◆ Task prompt: Only the lines below starting at the one that contains "# Skin Cancer" and ending at the one that contains "- **Adding a" are to be reproduced, exactly and with both ends kept.

◆ Given information:
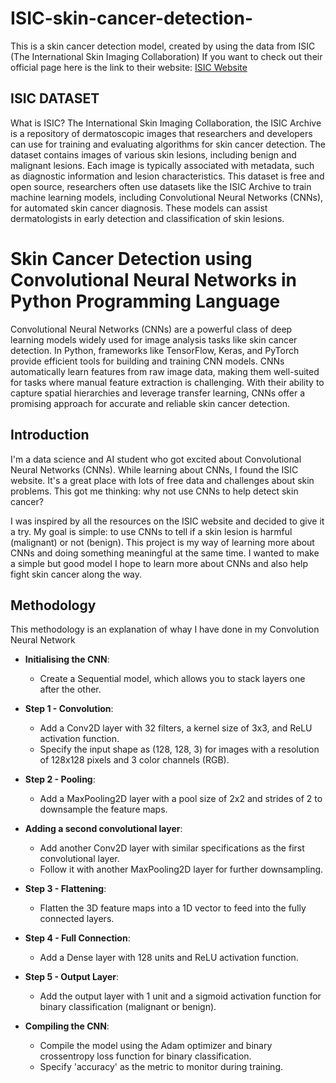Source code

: # ISIC-skin-cancer-detection-
This is a skin cancer detection model, created by using the data from ISIC (The International Skin Imaging Collaboration​) 
If you want to check out their official page here is the link to their website: 
[ISIC Website](https://www.isic-archive.com/)

## ISIC DATASET 
What is ISIC? 
The International Skin Imaging Collaboration, the ISIC Archive is a repository of dermatoscopic images that researchers and developers can use for training and evaluating algorithms for skin cancer detection. The dataset contains images of various skin lesions, including benign and malignant lesions. Each image is typically associated with metadata, such as diagnostic information and lesion characteristics.
This dataset is free and open source, researchers often use datasets like the ISIC Archive to train machine learning models, including Convolutional Neural Networks (CNNs), for automated skin cancer diagnosis. These models can assist dermatologists in early detection and classification of skin lesions.

# Skin Cancer Detection using Convolutional Neural Networks in Python Programming Language 
Convolutional Neural Networks (CNNs) are a powerful class of deep learning models widely used for image analysis tasks like skin cancer detection. In Python, frameworks like TensorFlow, Keras, and PyTorch provide efficient tools for building and training CNN models. CNNs automatically learn features from raw image data, making them well-suited for tasks where manual feature extraction is challenging. With their ability to capture spatial hierarchies and leverage transfer learning, CNNs offer a promising approach for accurate and reliable skin cancer detection.

## Introduction
I'm a data science and AI student who got excited about Convolutional Neural Networks (CNNs). While learning about CNNs, I found the ISIC website. It's a great place with lots of free data and challenges about skin problems. This got me thinking: why not use CNNs to help detect skin cancer?

I was inspired by all the resources on the ISIC website and decided to give it a try. My goal is simple: to use CNNs to tell if a skin lesion is harmful (malignant) or not (benign). This project is my way of learning more about CNNs and doing something meaningful at the same time. I wanted to make a simple but good model I hope to learn more about CNNs and also help fight skin cancer along the way.

## Methodology 
This methodology is an explanation of whay I have done in my Convolution Neural Network
- **Initialising the CNN**:
  - Create a Sequential model, which allows you to stack layers one after the other.
  
- **Step 1 - Convolution**:
  - Add a Conv2D layer with 32 filters, a kernel size of 3x3, and ReLU activation function.
  - Specify the input shape as (128, 128, 3) for images with a resolution of 128x128 pixels and 3 color channels (RGB).

- **Step 2 - Pooling**:
  - Add a MaxPooling2D layer with a pool size of 2x2 and strides of 2 to downsample the feature maps.

- **Adding a second convolutional layer**:
  - Add another Conv2D layer with similar specifications as the first convolutional layer.
  - Follow it with another MaxPooling2D layer for further downsampling.

- **Step 3 - Flattening**:
  - Flatten the 3D feature maps into a 1D vector to feed into the fully connected layers.

- **Step 4 - Full Connection**:
  - Add a Dense layer with 128 units and ReLU activation function.

- **Step 5 - Output Layer**:
  - Add the output layer with 1 unit and a sigmoid activation function for binary classification (malignant or benign).

- **Compiling the CNN**:
  - Compile the model using the Adam optimizer and binary crossentropy loss function for binary classification.
  - Specify 'accuracy' as the metric to monitor during training.
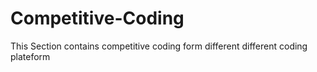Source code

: # Competitive-Coding
This Section contains competitive coding form different different coding plateform
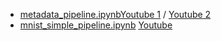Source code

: * [metadata_pipeline.ipynb](https://github.com/silverstar0727/ML-Pipeline-Tutorial/blob/main/vertex-ai-pipeline/metadata_pipeline.ipynb)[Youtube 1](https://www.youtube.com/watch?v=WAVypTYYkek) / [Youtube 2](https://www.youtube.com/watch?v=hQvOMeypO4I)
* [mnist_simple_pipeline.ipynb](https://github.com/silverstar0727/ML-Pipeline-Tutorial/blob/main/vertex-ai-pipeline/mnist_simple_pipeline.ipynb) [Youtube](https://www.youtube.com/watch?v=dIK2YXAfla4)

◆ Written answer:
# Skin Cancer Detection using Convolutional Neural Networks in Python Programming Language 
Convolutional Neural Networks (CNNs) are a powerful class of deep learning models widely used for image analysis tasks like skin cancer detection. In Python, frameworks like TensorFlow, Keras, and PyTorch provide efficient tools for building and training CNN models. CNNs automatically learn features from raw image data, making them well-suited for tasks where manual feature extraction is challenging. With their ability to capture spatial hierarchies and leverage transfer learning, CNNs offer a promising approach for accurate and reliable skin cancer detection.

## Introduction
I'm a data science and AI student who got excited about Convolutional Neural Networks (CNNs). While learning about CNNs, I found the ISIC website. It's a great place with lots of free data and challenges about skin problems. This got me thinking: why not use CNNs to help detect skin cancer?

I was inspired by all the resources on the ISIC website and decided to give it a try. My goal is simple: to use CNNs to tell if a skin lesion is harmful (malignant) or not (benign). This project is my way of learning more about CNNs and doing something meaningful at the same time. I wanted to make a simple but good model I hope to learn more about CNNs and also help fight skin cancer along the way.

## Methodology 
This methodology is an explanation of whay I have done in my Convolution Neural Network
- **Initialising the CNN**:
  - Create a Sequential model, which allows you to stack layers one after the other.
  
- **Step 1 - Convolution**:
  - Add a Conv2D layer with 32 filters, a kernel size of 3x3, and ReLU activation function.
  - Specify the input shape as (128, 128, 3) for images with a resolution of 128x128 pixels and 3 color channels (RGB).

- **Step 2 - Pooling**:
  - Add a MaxPooling2D layer with a pool size of 2x2 and strides of 2 to downsample the feature maps.

- **Adding a second convolutional layer**:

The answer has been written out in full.